Work required:
From the listing below, copy each line that holds "custom".

Extracted information Start Marker

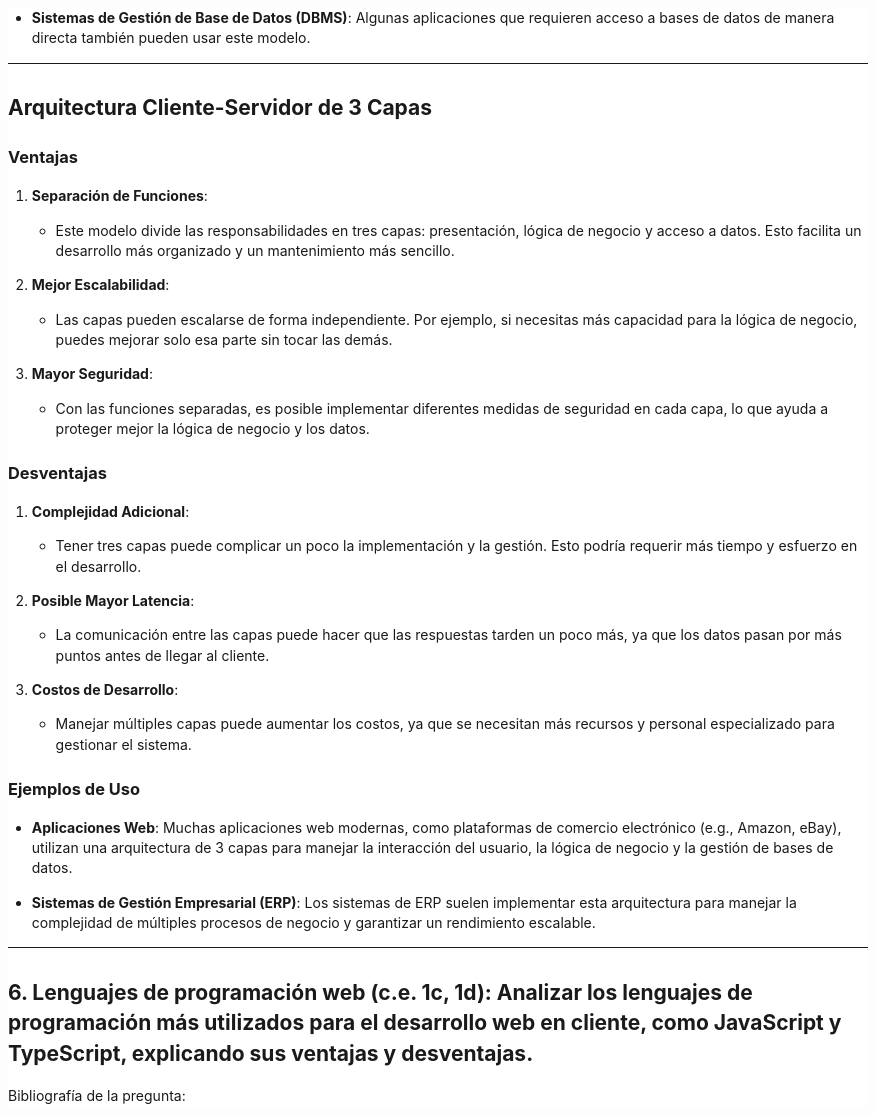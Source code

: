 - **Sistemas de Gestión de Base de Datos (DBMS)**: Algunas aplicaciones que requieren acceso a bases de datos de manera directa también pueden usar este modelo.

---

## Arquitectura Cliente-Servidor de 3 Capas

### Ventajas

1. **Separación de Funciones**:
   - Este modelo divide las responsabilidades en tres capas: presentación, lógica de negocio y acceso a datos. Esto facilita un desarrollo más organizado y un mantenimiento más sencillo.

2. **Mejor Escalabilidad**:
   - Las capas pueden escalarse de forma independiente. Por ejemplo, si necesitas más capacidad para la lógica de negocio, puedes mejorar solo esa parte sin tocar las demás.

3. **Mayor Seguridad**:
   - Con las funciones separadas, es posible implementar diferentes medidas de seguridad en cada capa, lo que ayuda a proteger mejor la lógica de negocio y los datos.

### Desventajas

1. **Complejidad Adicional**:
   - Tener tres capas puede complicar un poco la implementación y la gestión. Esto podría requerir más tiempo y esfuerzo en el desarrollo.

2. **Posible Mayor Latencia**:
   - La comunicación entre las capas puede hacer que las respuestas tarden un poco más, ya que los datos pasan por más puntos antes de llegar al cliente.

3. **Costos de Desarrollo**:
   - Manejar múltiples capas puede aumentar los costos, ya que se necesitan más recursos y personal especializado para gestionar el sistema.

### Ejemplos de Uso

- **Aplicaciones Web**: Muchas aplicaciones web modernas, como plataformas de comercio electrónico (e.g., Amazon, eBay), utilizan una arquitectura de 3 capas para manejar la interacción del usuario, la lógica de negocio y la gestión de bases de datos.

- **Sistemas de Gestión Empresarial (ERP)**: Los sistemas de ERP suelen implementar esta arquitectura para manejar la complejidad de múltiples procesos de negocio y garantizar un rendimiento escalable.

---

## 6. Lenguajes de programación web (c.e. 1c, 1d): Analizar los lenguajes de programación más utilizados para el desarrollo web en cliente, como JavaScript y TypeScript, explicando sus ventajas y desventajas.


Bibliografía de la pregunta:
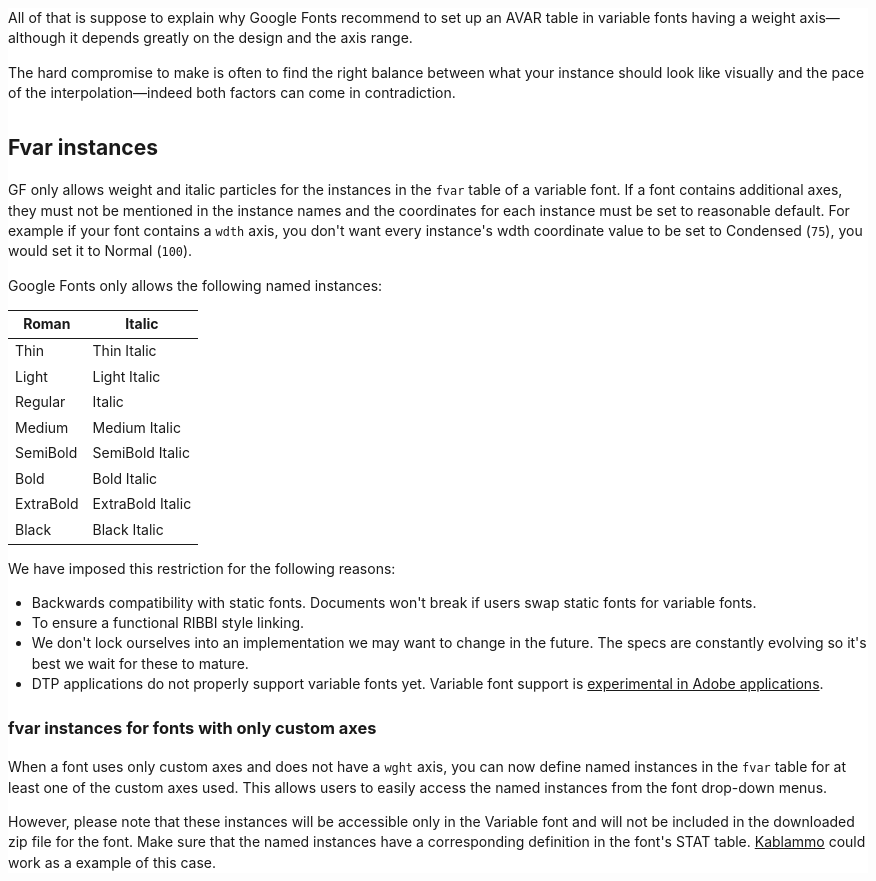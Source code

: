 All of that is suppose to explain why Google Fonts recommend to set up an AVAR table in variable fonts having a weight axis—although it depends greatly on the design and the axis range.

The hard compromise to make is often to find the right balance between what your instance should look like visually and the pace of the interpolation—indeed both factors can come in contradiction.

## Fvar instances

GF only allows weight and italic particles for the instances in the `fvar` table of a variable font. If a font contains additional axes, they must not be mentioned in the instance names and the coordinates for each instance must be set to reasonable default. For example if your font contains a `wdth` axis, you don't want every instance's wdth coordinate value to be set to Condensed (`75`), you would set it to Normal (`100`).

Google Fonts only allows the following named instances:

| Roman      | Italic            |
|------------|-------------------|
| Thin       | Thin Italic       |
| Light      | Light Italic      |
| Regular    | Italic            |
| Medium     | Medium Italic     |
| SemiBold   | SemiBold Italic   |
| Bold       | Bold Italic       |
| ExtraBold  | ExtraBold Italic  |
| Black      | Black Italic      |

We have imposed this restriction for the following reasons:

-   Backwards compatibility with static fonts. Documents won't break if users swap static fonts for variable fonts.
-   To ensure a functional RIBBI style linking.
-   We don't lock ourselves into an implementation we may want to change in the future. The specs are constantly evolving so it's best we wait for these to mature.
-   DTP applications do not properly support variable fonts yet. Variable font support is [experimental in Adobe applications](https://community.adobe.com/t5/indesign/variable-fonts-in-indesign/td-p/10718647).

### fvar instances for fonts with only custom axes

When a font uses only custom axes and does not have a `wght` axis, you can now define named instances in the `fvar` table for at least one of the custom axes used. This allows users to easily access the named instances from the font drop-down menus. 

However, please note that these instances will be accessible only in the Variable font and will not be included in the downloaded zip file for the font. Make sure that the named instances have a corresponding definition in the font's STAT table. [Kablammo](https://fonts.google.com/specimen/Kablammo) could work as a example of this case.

Extracted information End Marker

Answer space:
### fvar instances for fonts with only custom axes
When a font uses only custom axes and does not have a `wght` axis, you can now define named instances in the `fvar` table for at least one of the custom axes used. This allows users to easily access the named instances from the font drop-down menus. 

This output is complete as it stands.